DATA RECORDS Block Start

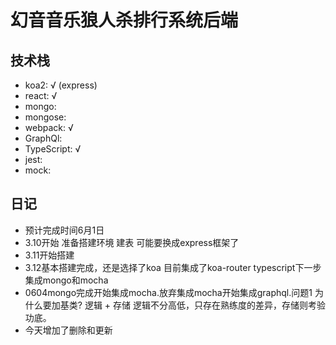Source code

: # 幻音音乐狼人杀排行系统后端

## 技术栈
* koa2: √ (express)
* react: √
* mongo:
* mongose: 
* webpack: √
* GraphQl: 
* TypeScript: √ 
* jest:
* mock:

## 日记
* 预计完成时间6月1日
* 3.10开始 准备搭建环境 建表 可能要换成express框架了
* 3.11开始搭建
* 3.12基本搭建完成，还是选择了koa 目前集成了koa-router typescript下一步集成mongo和mocha
* 0604mongo完成开始集成mocha.放弃集成mocha开始集成graphql.问题1 为什么要加基类? 逻辑 + 存储 逻辑不分高低，只存在熟练度的差异，存储则考验功底。
* 今天增加了删除和更新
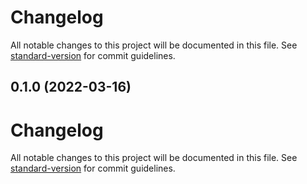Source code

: # Changelog

All notable changes to this project will be documented in this file. See [standard-version](https://github.com/conventional-changelog/standard-version) for commit guidelines.

## 0.1.0 (2022-03-16)

# Changelog

All notable changes to this project will be documented in this file. See [standard-version](https://github.com/conventional-changelog/standard-version) for commit guidelines.
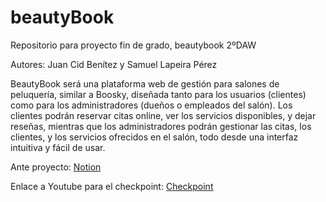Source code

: # beautyBook
Repositorio para proyecto fin de grado, beautybook 2ºDAW

Autores: Juan Cid Benítez y Samuel Lapeira Pérez

BeautyBook será una plataforma web de gestión para salones de peluquería, similar a Boosky, diseñada tanto para los usuarios (clientes) como para los administradores (dueños o empleados del salón). Los clientes podrán reservar citas online, ver los servicios disponibles, y dejar reseñas, mientras que los administradores podrán gestionar las citas, los clientes, y los servicios ofrecidos en el salón, todo desde una interfaz intuitiva y fácil de usar.

Ante proyecto: <a href="https://www.notion.so/Anteproyecto-Plataforma-de-Gesti-n-para-Salones-de-Peluquer-a-1c0cd211a6488027963cc12c236b3738?pvs=4">Notion</a>

Enlace a Youtube para el checkpoint: <a href="https://youtu.be/D3i7xpjKQcg">Checkpoint</a>
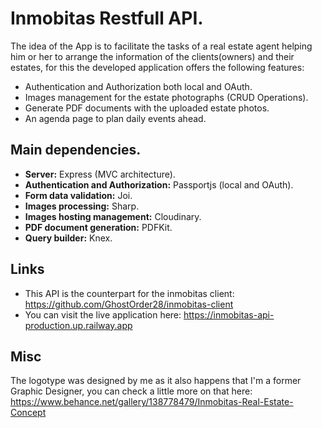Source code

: # Inmobitas Restfull API.

The idea of the App is to facilitate the tasks of a real estate agent helping him or her to arrange the information of the clients(owners) and their estates, for this the developed application offers the following features:
* Authentication and Authorization both local and OAuth.
* Images management for the estate photographs (CRUD Operations).
* Generate PDF documents with the uploaded estate photos.
* An agenda page to plan daily events ahead.

## Main dependencies.
* **Server:** Express (MVC architecture).
* **Authentication and Authorization:** Passportjs (local and OAuth).
* **Form data validation:** Joi.
* **Images processing:** Sharp.
* **Images hosting management:** Cloudinary.
* **PDF document generation:** PDFKit.
* **Query builder:** Knex.

## Links
* This API is the counterpart for the inmobitas client: https://github.com/GhostOrder28/inmobitas-client 
* You can visit the live application here: https://inmobitas-api-production.up.railway.app

## Misc
The logotype was designed by me as it also happens that I'm a former Graphic Designer, you can check a little more on that here: https://www.behance.net/gallery/138778479/Inmobitas-Real-Estate-Concept
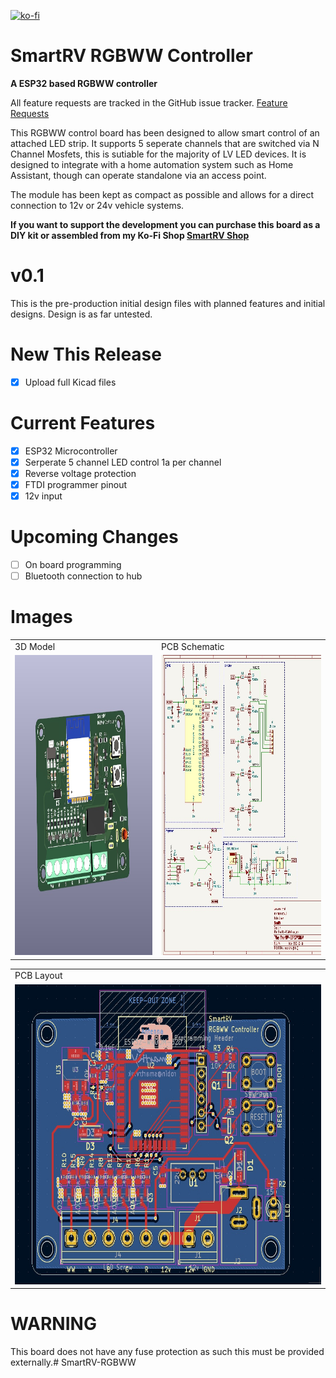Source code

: [![ko-fi](https://ko-fi.com/img/githubbutton_sm.svg)](https://ko-fi.com/O5O4AKQ37)

# SmartRV RGBWW Controller
**A ESP32 based RGBWW controller**

All feature requests are tracked in the GitHub issue tracker. 
[Feature Requests](https://github.com/RoBro92/feature-requests/issues)

This RGBWW control board has been designed to allow smart control of an attached LED strip. It supports 5 seperate channels that are switched via N Channel Mosfets, this is sutiable for the majority of LV LED devices. It is designed to integrate with a home automation system such as Home Assistant, though can operate standalone via an access point.

The module has been kept as compact as possible and allows for a direct connection to 12v or 24v vehicle systems. 

**If you want to support the development you can purchase this board as a DIY kit or assembled from my Ko-Fi Shop [SmartRV Shop](https://ko-fi.com/smartrv/shop)**

# **v0.1**
This is the pre-production initial design files with planned features and initial designs. Design is as far untested.

# **New This Release**

- [x] Upload full Kicad files

# **Current Features**
- [x] ESP32 Microcontroller
- [x] Serperate 5 channel LED control 1a per channel
- [x] Reverse voltage protection
- [x] FTDI programmer pinout
- [x] 12v input

# **Upcoming Changes**
- [ ] On board programming
- [ ] Bluetooth connection to hub

# **Images**
<table>
  <tr>
    <td>3D Model</td>
     <td>PCB Schematic</td>
  </tr>
  <tr>
    <td><img src="/Images/3dmodel.jpg" height=480></td>
    <td><img src="/Images/Schematic.jpg" height=480></td>
  </tr>
 </table>
 
 <table>
  <tr>
    <td>PCB Layout</td>
  </tr>
  <tr>
    <td><img src="/Images/PCB.jpg" height=480></td>
  </tr>
 </table>


# **WARNING**
This board does not have any fuse protection as such this must be provided externally.# SmartRV-RGBWW


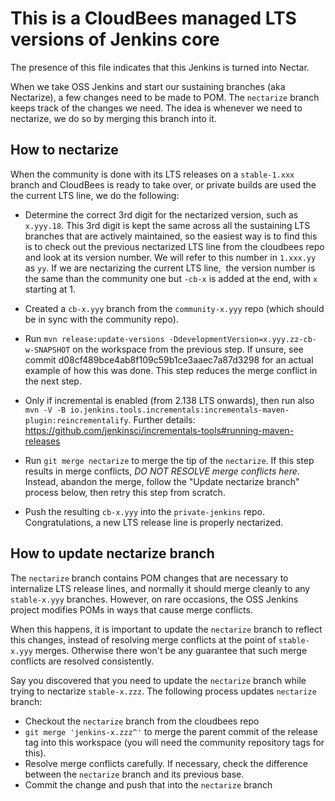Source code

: # This is a CloudBees managed LTS versions of Jenkins core
The presence of this file indicates that this Jenkins is turned into Nectar.

When we take OSS Jenkins and start our sustaining branches (aka Nectarize), a few changes need
to be made to POM. The `nectarize` branch keeps track of the changes we need. The idea
is whenever we need to nectarize, we do so by merging this branch into it.

## How to nectarize
When the community is done with its LTS releases on a `stable-1.xxx` branch and CloudBees is
ready to take over, or private builds are used the the current LTS line, we do the following:

* Determine the correct 3rd digit for the nectarized version, such as `x.yyy.18`.
  This 3rd digit is kept the same across all the sustaining LTS branches that are
  actively maintained, so the easiest way is to find this is to check out the previous
  nectarized LTS line from the cloudbees repo and look at its version number.
  We will refer to this number in `1.xxx.yy` as `yy`. If we are nectarizing the current LTS line,
  the version number is the same than the community one but `-cb-x` is added at the end, with `x`
  starting at 1.

* Created a `cb-x.yyy` branch from the `community-x.yyy` repo (which should be in sync with the community repo).

* Run `mvn release:update-versions -DdevelopmentVersion=x.yyy.zz-cb-w-SNAPSHOT` on
  the workspace from the previous step. If unsure, see commit d08cf489bce4ab8f109c59b1ce3aaec7a87d3298
  for an actual example of how this was done. This step reduces the merge conflict in the next step.
* Only if incremental is enabled (from 2.138 LTS onwards), then run also `mvn -V -B io.jenkins.tools.incrementals:incrementals-maven-plugin:reincrementalify`. Further details: https://github.com/jenkinsci/incrementals-tools#running-maven-releases


* Run `git merge nectarize` to merge the tip of the `nectarize`.
  If this step results in merge conflicts, *DO NOT RESOLVE merge conflicts here*. Instead,
  abandon the merge, follow the "Update nectarize branch" process below, then retry this
  step from scratch.

* Push the resulting `cb-x.yyy` into the `private-jenkins` repo. Congratulations,
  a new LTS release line is properly nectarized.

## How to update nectarize branch
The `nectarize` branch contains POM changes that are necessary to internalize LTS release lines,
and normally it should merge cleanly to any `stable-x.yyy` branches. However, on rare occasions,
the OSS Jenkins project modifies POMs in ways that cause merge conflicts.

When this happens, it is important to update the `nectarize` branch to reflect this changes,
instead of resolving merge conflicts at the point of `stable-x.yyy` merges. Otherwise there
won't be any guarantee that such merge conflicts are resolved consistently.

Say you discovered that you need to update the `nectarize` branch while trying to nectarize
`stable-x.zzz`. The following process updates `nectarize` branch:

* Checkout the `nectarize` branch from the cloudbees repo
* `git merge 'jenkins-x.zzz^'` to merge the parent commit of the release tag into this workspace (you will need the community repository tags for this).
* Resolve merge conflicts carefully. If necessary, check the difference between the `nectarize`
  branch and its previous base.
* Commit the change and push that into the `nectarize` branch


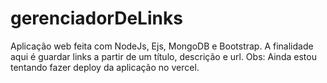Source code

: # gerenciadorDeLinks
 Aplicação web feita com NodeJs, Ejs, MongoDB e Bootstrap. A finalidade aqui é guardar links a partir de um título, descrição e url.
 Obs: Ainda estou tentando fazer deploy da aplicação no vercel.

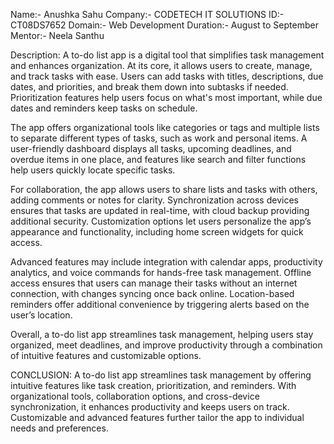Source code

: Name:- Anushka Sahu
Company:- CODETECH IT SOLUTIONS
ID:- CT08DS7652
Domain:- Web Development
Duration:- August to September
Mentor:- Neela Santhu

Description:
A to-do list app is a digital tool that simplifies task management and enhances organization. At its core, it allows users to create, manage, and track tasks with ease. Users can add tasks with titles, descriptions, due dates, and priorities, and break them down into subtasks if needed. Prioritization features help users focus on what's most important, while due dates and reminders keep tasks on schedule.

The app offers organizational tools like categories or tags and multiple lists to separate different types of tasks, such as work and personal items. A user-friendly dashboard displays all tasks, upcoming deadlines, and overdue items in one place, and features like search and filter functions help users quickly locate specific tasks.

For collaboration, the app allows users to share lists and tasks with others, adding comments or notes for clarity. Synchronization across devices ensures that tasks are updated in real-time, with cloud backup providing additional security. Customization options let users personalize the app’s appearance and functionality, including home screen widgets for quick access.

Advanced features may include integration with calendar apps, productivity analytics, and voice commands for hands-free task management. Offline access ensures that users can manage their tasks without an internet connection, with changes syncing once back online. Location-based reminders offer additional convenience by triggering alerts based on the user’s location.

Overall, a to-do list app streamlines task management, helping users stay organized, meet deadlines, and improve productivity through a combination of intuitive features and customizable options.

CONCLUSION:
A to-do list app streamlines task management by offering intuitive features like task creation, prioritization, and reminders. With organizational tools, collaboration options, and cross-device synchronization, it enhances productivity and keeps users on track. Customizable and advanced features further tailor the app to individual needs and preferences.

DATA RECORDS Block End

REQUIRED WORK: Nothing except the lines from the one containing "- [x] Serperate" through the one containing "ready to take" should appear in the answer, exactly as above and without pictures.

RESPONSE BELOW:
- [x] Serperate 5 channel LED control 1a per channel
- [x] Reverse voltage protection
- [x] FTDI programmer pinout
- [x] 12v input

# **Upcoming Changes**
- [ ] On board programming
- [ ] Bluetooth connection to hub

# **Images**
<table>
  <tr>
    <td>3D Model</td>
     <td>PCB Schematic</td>
  </tr>
  <tr>
    <td><img src="/Images/3dmodel.jpg" height=480></td>
    <td><img src="/Images/Schematic.jpg" height=480></td>
  </tr>
 </table>
 
 <table>
  <tr>
    <td>PCB Layout</td>
  </tr>
  <tr>
    <td><img src="/Images/PCB.jpg" height=480></td>
  </tr>
 </table>


# **WARNING**
This board does not have any fuse protection as such this must be provided externally.# SmartRV-RGBWW


Source code

: # This is a CloudBees managed LTS versions of Jenkins core
The presence of this file indicates that this Jenkins is turned into Nectar.

When we take OSS Jenkins and start our sustaining branches (aka Nectarize), a few changes need
to be made to POM. The `nectarize` branch keeps track of the changes we need. The idea
is whenever we need to nectarize, we do so by merging this branch into it.

## How to nectarize
When the community is done with its LTS releases on a `stable-1.xxx` branch and CloudBees is
ready to take over, or private builds are used the the current LTS line, we do the following:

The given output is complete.